After their narrow escapes from Vietnam, my parents managed to confront the most daunting task of all—to raise their children in a foreign land. My parents held full-time jobs, worked overtime and modeled for all of us that perseverance borne out of extreme hardship. What amazes me most about my parents is that they accepted right away that their stay in America was not temporary. They would never return home.
I, on the other hand, could not help but find my way back to the place where I was born, some 25 years after I had left Saigon. When I arrived, however, I found myself very much a foreigner. I dressed, walked, and talked differently.
Some locals spoke to me doubtfully in Vietnamese, but I could see on their faces that they didn’t expect me to understand them. I sought out my parents’ former home in Saigon, and snapped some pictures. Later, I found out that I had never actually lived there. In my search for home, I only found myself to be a stranger.
When I hear from others affected by Hurricane Katrina that they are mourning the loss of their childhood home, or the home that belonged to their family for generations, I feel great sympathy for them. In a strange way, I also feel envious that they have such a clear image of what was their home. After all of these evacuations and refugee experiences, the only thing I’m sure of is that I can’t call any place home. My home no longer exists as a picture in my mind, or as a warm memory embedded in my soul. I don’t have a home.

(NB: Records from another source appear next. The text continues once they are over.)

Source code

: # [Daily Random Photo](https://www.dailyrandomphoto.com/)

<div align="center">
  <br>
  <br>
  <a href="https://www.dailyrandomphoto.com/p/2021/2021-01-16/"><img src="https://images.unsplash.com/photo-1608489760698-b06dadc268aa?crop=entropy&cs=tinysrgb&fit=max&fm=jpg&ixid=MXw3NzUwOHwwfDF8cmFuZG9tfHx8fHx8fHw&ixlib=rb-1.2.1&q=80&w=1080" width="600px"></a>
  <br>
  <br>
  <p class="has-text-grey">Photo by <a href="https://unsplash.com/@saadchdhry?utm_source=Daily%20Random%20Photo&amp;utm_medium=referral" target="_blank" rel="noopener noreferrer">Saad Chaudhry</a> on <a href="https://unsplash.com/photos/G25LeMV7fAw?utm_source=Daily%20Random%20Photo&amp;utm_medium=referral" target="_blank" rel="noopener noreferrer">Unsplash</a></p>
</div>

Yet, I didn’t lose my home to Katrina. In fact, I have lost nothing. I have only gained. I have gained perspective. I have gained a deep sense of gratitude for all those who have reached out to me and my family 30 years ago and today. I have gained a powerful resiliency and, most importantly, an appreciation for the grace that I have experienced in my life.
My one-year-old son talks a lot, but up until last week, had never completed a coherent full sentence. All of a sudden, a few days ago, he said, “I love you.”
I don’t know how my journey has led me to this place—America, Houston, in a grocery store parking lot with my son and hearing his first full sentence. But I do know that feeling the comfort of home is not what’s most important.
I suppose I will always be searching for my home, but I am also certain that I will never find it. And I hope I never do. The journey, as difficult and tiring as it can be, is worth it.